I replied after a minute, with very little care, “Um, exquisite. By the way, I just broke up with her.”
“Her? Ashley?” aghast, disbelieving, “I thought you were good.”
Still with very little emotion, but that of resignation, “No we weren’t nothing went wrong, nothing even went. Get over it, I had very fickle love for her, I’d say I hate her now. Pure obsession brewed in stagnant tracks. We were a train barreling grudgingly along a track, a track that’s all. And I was out there with her, clearing off the massive piles of brush, or virtual mountains set in our way, and when you reached each one it was as light as our conviction to our diverse opinions, essentially non-existent. And I thought, ‘I could do this for the rest of my life’. I never bothered to question whether I wanted to. Wasn’t worth it.”
“But won’t you miss the connection?”
“Connection through agreement is lacking in the life-sustaining feature which is the reason for the relationship in the first place. I hate it, attachment though similarity, blending of thought, strengthening of relationship. No.”
Head shook, eyes open, “Why is contrast quintessential?”
“Excitement, change, growth, progression,” my whole body bobbed against the ladder, the rhythm of the conversation, catching.
“All of my life is the same state of being, not a progression for an end.”
“Check it, you contradicted yourself.”
“Meaning must be held in every moment, not in a goal.”
“Expound for me, won’t you?”
“Progression as a single point in time, for the act of progressing, not for the progression.”

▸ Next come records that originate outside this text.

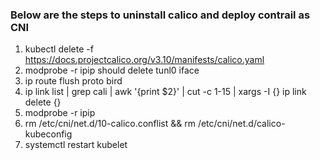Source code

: ### Below are the steps to uninstall calico and deploy contrail as CNI

1. kubectl delete -f https://docs.projectcalico.org/v3.10/manifests/calico.yaml
2. modprobe -r ipip should delete tunl0 iface
3. ip route flush proto bird
4. ip link list | grep cali | awk '{print $2}' | cut -c 1-15 | xargs -I {} ip link delete {}
5. modprobe -r ipip
6. rm /etc/cni/net.d/10-calico.conflist && rm /etc/cni/net.d/calico-kubeconfig
7. systemctl restart kubelet

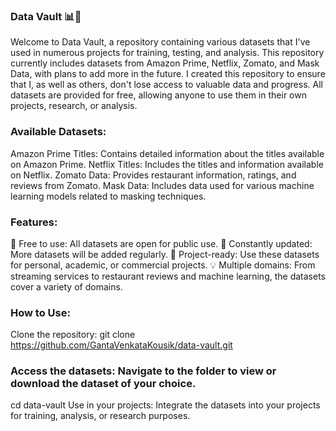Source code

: ### Data Vault 📊💾

Welcome to Data Vault, a repository containing various datasets that I've used in numerous projects for training, testing, and analysis. This repository currently includes datasets from Amazon Prime, Netflix, Zomato, and Mask Data, with plans to add more in the future. I created this repository to ensure that I, as well as others, don't lose access to valuable data and progress. All datasets are provided for free, allowing anyone to use them in their own projects, research, or analysis.

### Available Datasets:

Amazon Prime Titles: Contains detailed information about the titles available on Amazon Prime.
Netflix Titles: Includes the titles and information available on Netflix.
Zomato Data: Provides restaurant information, ratings, and reviews from Zomato.
Mask Data: Includes data used for various machine learning models related to masking techniques.

### Features:
💾 Free to use: All datasets are open for public use.
🔄 Constantly updated: More datasets will be added regularly.
📂 Project-ready: Use these datasets for personal, academic, or commercial projects.
💡 Multiple domains: From streaming services to restaurant reviews and machine learning, the datasets cover a variety of domains.

### How to Use:
Clone the repository:
git clone https://github.com/GantaVenkataKousik/data-vault.git

### Access the datasets: Navigate to the folder to view or download the dataset of your choice.
cd data-vault
Use in your projects: Integrate the datasets into your projects for training, analysis, or research purposes.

“Meaning, serenity, completion,” we both came to a stop. I breathed and looked down at the poison ivy. We had chopped it off the giant tree. You could still see the chip marks in the bark, but the vine lay over the ground, death and brittle. I laughed because I could see Ashley in that ivy, still and hairy and stricken dry. “Completion,” I came to conclusion, “thought every moment being whole and independent from past and future and yet having the same intention as all other moments, therefore creating the community of progression which becomes my fourth dimension, the passage of time.”
“Life as a single state of being,” he agreed, lips tucked back in his mouth, scratching the bridge of his nose.
I leaned on the ladder; hands latched to my hair, the whole world a webbed, blur of unreliable thought.